Als Sänger hatte er sich zuvor vergeblich um Anerkennung bemüht, Alben wie „Night Rocker“ (1985) oder „Lovin‘ Feelings“ (1987) hatten in den USA nicht mal den Wert angebrannter Toastbrotscheiben, aber Hasselhoffs Heldenstatus in Deutschland – eifrig befördert durch die zeitgenössischen Musikzeitschriften wie die Bravo – machte ihn auf einmal zum Millionseller des Jahres. Der Titel „Looking For Freedom“, produziert vom Kautschukschlager-Produzenten schlechthin, Jack White, war 11 Jahre zuvor von einem schüchternen Mittelklasseinterpreten namens Marc Seaberg eingesungen worden.
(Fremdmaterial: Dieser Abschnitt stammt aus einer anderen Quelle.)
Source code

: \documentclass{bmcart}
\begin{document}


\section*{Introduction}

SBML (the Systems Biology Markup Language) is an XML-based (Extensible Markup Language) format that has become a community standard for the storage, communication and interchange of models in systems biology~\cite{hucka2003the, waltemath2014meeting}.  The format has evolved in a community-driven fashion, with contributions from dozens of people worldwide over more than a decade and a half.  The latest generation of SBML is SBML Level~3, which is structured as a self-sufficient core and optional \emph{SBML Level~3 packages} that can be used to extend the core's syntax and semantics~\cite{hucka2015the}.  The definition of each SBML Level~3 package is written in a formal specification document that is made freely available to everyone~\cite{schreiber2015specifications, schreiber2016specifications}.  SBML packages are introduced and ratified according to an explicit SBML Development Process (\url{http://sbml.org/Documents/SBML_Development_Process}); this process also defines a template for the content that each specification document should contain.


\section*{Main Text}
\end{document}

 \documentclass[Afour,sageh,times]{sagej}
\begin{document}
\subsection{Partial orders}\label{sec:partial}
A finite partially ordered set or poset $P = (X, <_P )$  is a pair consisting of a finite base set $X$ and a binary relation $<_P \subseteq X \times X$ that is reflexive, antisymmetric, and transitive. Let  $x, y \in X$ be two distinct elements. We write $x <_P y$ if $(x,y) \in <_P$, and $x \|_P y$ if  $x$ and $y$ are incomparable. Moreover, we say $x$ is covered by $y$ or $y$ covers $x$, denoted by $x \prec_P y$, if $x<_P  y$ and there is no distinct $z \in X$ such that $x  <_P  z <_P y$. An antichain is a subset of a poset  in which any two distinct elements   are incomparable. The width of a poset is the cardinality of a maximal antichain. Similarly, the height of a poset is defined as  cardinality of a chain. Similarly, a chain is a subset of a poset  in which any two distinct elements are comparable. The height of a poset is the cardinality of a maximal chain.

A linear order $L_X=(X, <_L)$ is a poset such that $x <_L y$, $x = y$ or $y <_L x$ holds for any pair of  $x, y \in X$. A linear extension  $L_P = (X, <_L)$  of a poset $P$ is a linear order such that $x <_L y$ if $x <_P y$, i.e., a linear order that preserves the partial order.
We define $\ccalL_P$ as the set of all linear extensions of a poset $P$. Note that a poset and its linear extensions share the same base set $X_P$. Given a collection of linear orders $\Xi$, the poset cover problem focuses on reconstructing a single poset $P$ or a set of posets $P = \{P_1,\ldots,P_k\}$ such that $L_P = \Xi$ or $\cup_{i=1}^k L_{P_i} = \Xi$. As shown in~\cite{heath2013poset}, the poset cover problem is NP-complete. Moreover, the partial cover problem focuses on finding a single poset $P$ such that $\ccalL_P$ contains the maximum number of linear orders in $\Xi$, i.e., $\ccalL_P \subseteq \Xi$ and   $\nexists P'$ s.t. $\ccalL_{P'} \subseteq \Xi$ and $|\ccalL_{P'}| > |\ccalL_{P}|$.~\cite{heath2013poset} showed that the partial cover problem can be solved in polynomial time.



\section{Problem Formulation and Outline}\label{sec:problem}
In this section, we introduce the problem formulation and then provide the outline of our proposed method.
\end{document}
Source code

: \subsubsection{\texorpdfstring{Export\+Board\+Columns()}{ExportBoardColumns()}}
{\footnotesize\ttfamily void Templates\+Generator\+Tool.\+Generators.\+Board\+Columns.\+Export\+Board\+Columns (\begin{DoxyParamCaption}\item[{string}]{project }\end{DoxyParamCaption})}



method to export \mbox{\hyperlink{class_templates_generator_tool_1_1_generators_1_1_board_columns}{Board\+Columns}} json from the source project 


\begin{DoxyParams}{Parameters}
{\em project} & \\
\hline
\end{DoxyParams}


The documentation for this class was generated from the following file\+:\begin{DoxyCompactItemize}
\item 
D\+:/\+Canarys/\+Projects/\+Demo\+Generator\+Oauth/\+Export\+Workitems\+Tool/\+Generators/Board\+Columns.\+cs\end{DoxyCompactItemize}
Nun feierte dieser impertinente Biermeilen-Provinzpop im mitklatschtauglichen Stampfrhythmus seine Renaissance – beschämt ignoriert von der heimischen Klientel in den USA, jedoch begeistert konsumiert vom deutschen Publikum.
Als Hasselhoff schließlich am 31.12.1989 am Brandenburger Tor mit seinem Hit vor riesigen Menschenmassen im „Blinklichtlederblouson und Klaviaturschal“ („1000 ultimative Charthits“, Lothar Berndorff, Tobias Friedrich, S. 501) auftrat, durfte der gebürtige Baltimorer endgültig dem Größenwahn verfallen und fortan die irrsinnige Meinung verbreiten, er hätte ebenfalls einen entscheidenden Anteil am Berliner Mauerfall gehabt. Dass er schließlich nicht seinen Platz im Museum für Checkpoint Charlie fand, muss im Nachhinein umso mehr gewürdigt werden.
Noch heute nutzt der längst in den Untiefen der Kultmumifizierung wohnhafte Altstar „The Hoff“ jede Gelegenheit, seinen ausrangierten Megahit zu performen. Und leider auch jedes Interview sich selbst zu demontieren – wie die Antwort auf die berechtigte Frage eines FOCUS-Journalisten offenbart, ob er nicht langsam gedenke, aus dem Showgeschäft auszusteigen: „(…) Es gibt noch so viel zu tun für mich. Ich habe die Berliner Mauer eingerissen, und ich höre nicht auf bis ich auch die chinesische Mauer geschafft habe.“ In China wird man diese Worte mit Zittern vernommen haben…
Aktuell: Und da es ja noch soviel zu tun gibt für den Hasselhoff alias Michael Knight, braucht man sich nur die Tourdaten auf seiner Webseite anzuschauen. Dazu Duett mit Blümchen, ARTE-Doku, neues Album „Open Your Eyes“… herrjeh
Urteil: Selbst wenn Revival-Anhänger vor Begeisterung die Hände über den Köpfen zusammenschlagen, wenn die ersten Worte ertönen („One morning in june, some twenty years ago…“) – es bleibt ein stupider Partyschlager für die Anhänger des einstigen Serienstars. Kult hin, Kult her.